Top of Recorded data
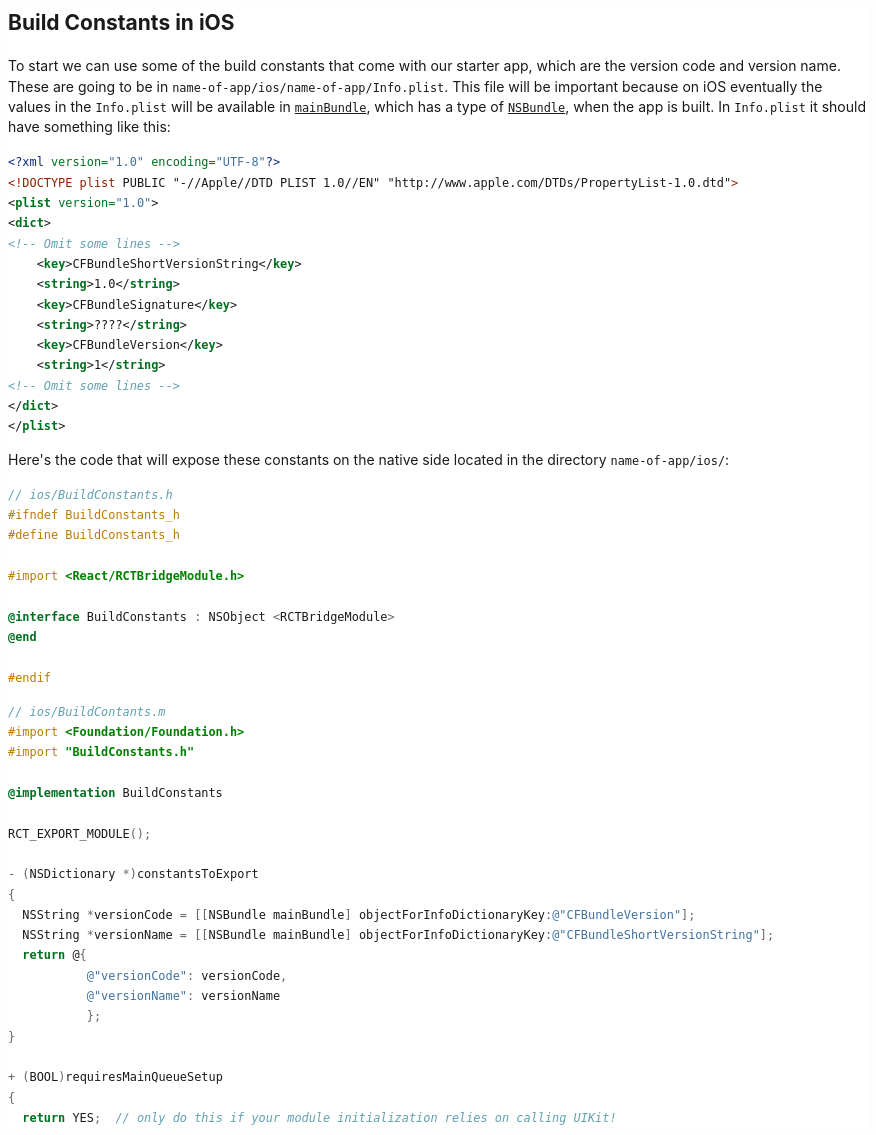 ## Build Constants in iOS

To start we can use some of the build constants that come with our starter app, which are the version code and version name. These are going to be in `name-of-app/ios/name-of-app/Info.plist`. This file will be important because on iOS eventually the values in the `Info.plist` will be available in [`mainBundle`](https://developer.apple.com/documentation/foundation/nsbundle/1410786-mainbundle), which has a type of [`NSBundle`](https://developer.apple.com/documentation/foundation/nsbundle), when the app is built. In `Info.plist` it should have something like this:

```xml
<?xml version="1.0" encoding="UTF-8"?>
<!DOCTYPE plist PUBLIC "-//Apple//DTD PLIST 1.0//EN" "http://www.apple.com/DTDs/PropertyList-1.0.dtd">
<plist version="1.0">
<dict>
<!-- Omit some lines -->
	<key>CFBundleShortVersionString</key>
	<string>1.0</string>
	<key>CFBundleSignature</key>
	<string>????</string>
	<key>CFBundleVersion</key>
	<string>1</string>
<!-- Omit some lines -->
</dict>
</plist>
```

Here's the code that will expose these constants on the native side located in the directory `name-of-app/ios/`:

```objectivec
// ios/BuildConstants.h
#ifndef BuildConstants_h
#define BuildConstants_h

#import <React/RCTBridgeModule.h>

@interface BuildConstants : NSObject <RCTBridgeModule>
@end

#endif
```

```objectivec
// ios/BuildContants.m
#import <Foundation/Foundation.h>
#import "BuildConstants.h"

@implementation BuildConstants

RCT_EXPORT_MODULE();

- (NSDictionary *)constantsToExport
{
  NSString *versionCode = [[NSBundle mainBundle] objectForInfoDictionaryKey:@"CFBundleVersion"];
  NSString *versionName = [[NSBundle mainBundle] objectForInfoDictionaryKey:@"CFBundleShortVersionString"];
  return @{
           @"versionCode": versionCode,
           @"versionName": versionName
           };
}

+ (BOOL)requiresMainQueueSetup
{
  return YES;  // only do this if your module initialization relies on calling UIKit!
```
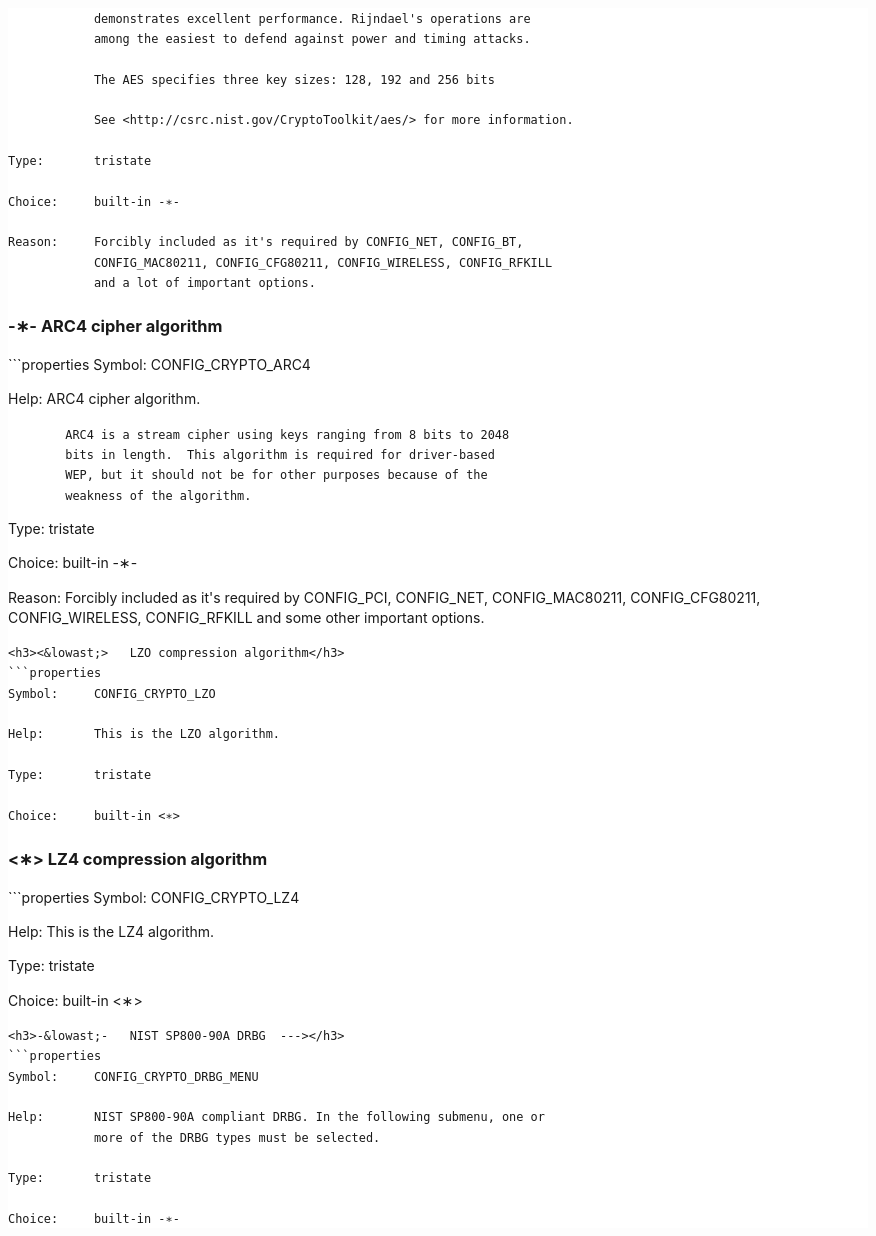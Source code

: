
 ```properties
            demonstrates excellent performance. Rijndael's operations are
            among the easiest to defend against power and timing attacks.

            The AES specifies three key sizes: 128, 192 and 256 bits

            See <http://csrc.nist.gov/CryptoToolkit/aes/> for more information.

Type:       tristate

Choice:     built-in -∗-

Reason:     Forcibly included as it's required by CONFIG_NET, CONFIG_BT,
            CONFIG_MAC80211, CONFIG_CFG80211, CONFIG_WIRELESS, CONFIG_RFKILL
            and a lot of important options.
```
<h3>-&lowast;-   ARC4 cipher algorithm</h3>
```properties
Symbol:     CONFIG_CRYPTO_ARC4

Help:       ARC4 cipher algorithm.

            ARC4 is a stream cipher using keys ranging from 8 bits to 2048
            bits in length.  This algorithm is required for driver-based
            WEP, but it should not be for other purposes because of the
            weakness of the algorithm.

Type:       tristate

Choice:     built-in -∗-

Reason:     Forcibly included as it's required by CONFIG_PCI, CONFIG_NET,
            CONFIG_MAC80211, CONFIG_CFG80211, CONFIG_WIRELESS, CONFIG_RFKILL
            and some other important options.
```
<h3><&lowast;>   LZO compression algorithm</h3>
```properties
Symbol:     CONFIG_CRYPTO_LZO

Help:       This is the LZO algorithm.

Type:       tristate

Choice:     built-in <∗>
```
<h3><&lowast;>   LZ4 compression algorithm</h3>
```properties
Symbol:     CONFIG_CRYPTO_LZ4

Help:       This is the LZ4 algorithm.

Type:       tristate

Choice:     built-in <∗>
```
<h3>-&lowast;-   NIST SP800-90A DRBG  ---></h3>
```properties
Symbol:     CONFIG_CRYPTO_DRBG_MENU

Help:       NIST SP800-90A compliant DRBG. In the following submenu, one or
            more of the DRBG types must be selected.

Type:       tristate

Choice:     built-in -∗-
```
Bottom of Recorded data
_Exercise prompt:_
Leave out the pictures and repeat the remaining data exactly.

_Problem solution:_
 ## Build Constants in iOS

To start we can use some of the build constants that come with our starter app, which are the version code and version name. These are going to be in `name-of-app/ios/name-of-app/Info.plist`. This file will be important because on iOS eventually the values in the `Info.plist` will be available in [`mainBundle`](https://developer.apple.com/documentation/foundation/nsbundle/1410786-mainbundle), which has a type of [`NSBundle`](https://developer.apple.com/documentation/foundation/nsbundle), when the app is built. In `Info.plist` it should have something like this:

```xml
<?xml version="1.0" encoding="UTF-8"?>
<!DOCTYPE plist PUBLIC "-//Apple//DTD PLIST 1.0//EN" "http://www.apple.com/DTDs/PropertyList-1.0.dtd">
<plist version="1.0">
<dict>
<!-- Omit some lines -->
	<key>CFBundleShortVersionString</key>
	<string>1.0</string>
	<key>CFBundleSignature</key>
	<string>????</string>
	<key>CFBundleVersion</key>
	<string>1</string>
<!-- Omit some lines -->
</dict>
</plist>
```

Here's the code that will expose these constants on the native side located in the directory `name-of-app/ios/`:

```objectivec
// ios/BuildConstants.h
#ifndef BuildConstants_h
#define BuildConstants_h

#import <React/RCTBridgeModule.h>

@interface BuildConstants : NSObject <RCTBridgeModule>
@end

#endif
```

```objectivec
// ios/BuildContants.m
#import <Foundation/Foundation.h>
#import "BuildConstants.h"

@implementation BuildConstants

RCT_EXPORT_MODULE();

- (NSDictionary *)constantsToExport
{
  NSString *versionCode = [[NSBundle mainBundle] objectForInfoDictionaryKey:@"CFBundleVersion"];
  NSString *versionName = [[NSBundle mainBundle] objectForInfoDictionaryKey:@"CFBundleShortVersionString"];
  return @{
           @"versionCode": versionCode,
           @"versionName": versionName
           };
}

+ (BOOL)requiresMainQueueSetup
{
  return YES;  // only do this if your module initialization relies on calling UIKit!
```
Source code

:
 ```properties
            demonstrates excellent performance. Rijndael's operations are
            among the easiest to defend against power and timing attacks.

            The AES specifies three key sizes: 128, 192 and 256 bits

            See <http://csrc.nist.gov/CryptoToolkit/aes/> for more information.

Type:       tristate

Choice:     built-in -∗-

Reason:     Forcibly included as it's required by CONFIG_NET, CONFIG_BT,
            CONFIG_MAC80211, CONFIG_CFG80211, CONFIG_WIRELESS, CONFIG_RFKILL
            and a lot of important options.
```
<h3>-&lowast;-   ARC4 cipher algorithm</h3>
```properties
Symbol:     CONFIG_CRYPTO_ARC4

Help:       ARC4 cipher algorithm.

            ARC4 is a stream cipher using keys ranging from 8 bits to 2048
            bits in length.  This algorithm is required for driver-based
            WEP, but it should not be for other purposes because of the
            weakness of the algorithm.

Type:       tristate

Choice:     built-in -∗-

Reason:     Forcibly included as it's required by CONFIG_PCI, CONFIG_NET,
            CONFIG_MAC80211, CONFIG_CFG80211, CONFIG_WIRELESS, CONFIG_RFKILL
            and some other important options.
```
<h3><&lowast;>   LZO compression algorithm</h3>
```properties
Symbol:     CONFIG_CRYPTO_LZO

Help:       This is the LZO algorithm.

Type:       tristate

Choice:     built-in <∗>
```
<h3><&lowast;>   LZ4 compression algorithm</h3>
```properties
Symbol:     CONFIG_CRYPTO_LZ4

Help:       This is the LZ4 algorithm.

Type:       tristate

Choice:     built-in <∗>
```
<h3>-&lowast;-   NIST SP800-90A DRBG  ---></h3>
```properties
Symbol:     CONFIG_CRYPTO_DRBG_MENU

Help:       NIST SP800-90A compliant DRBG. In the following submenu, one or
            more of the DRBG types must be selected.

Type:       tristate

Choice:     built-in -∗-
```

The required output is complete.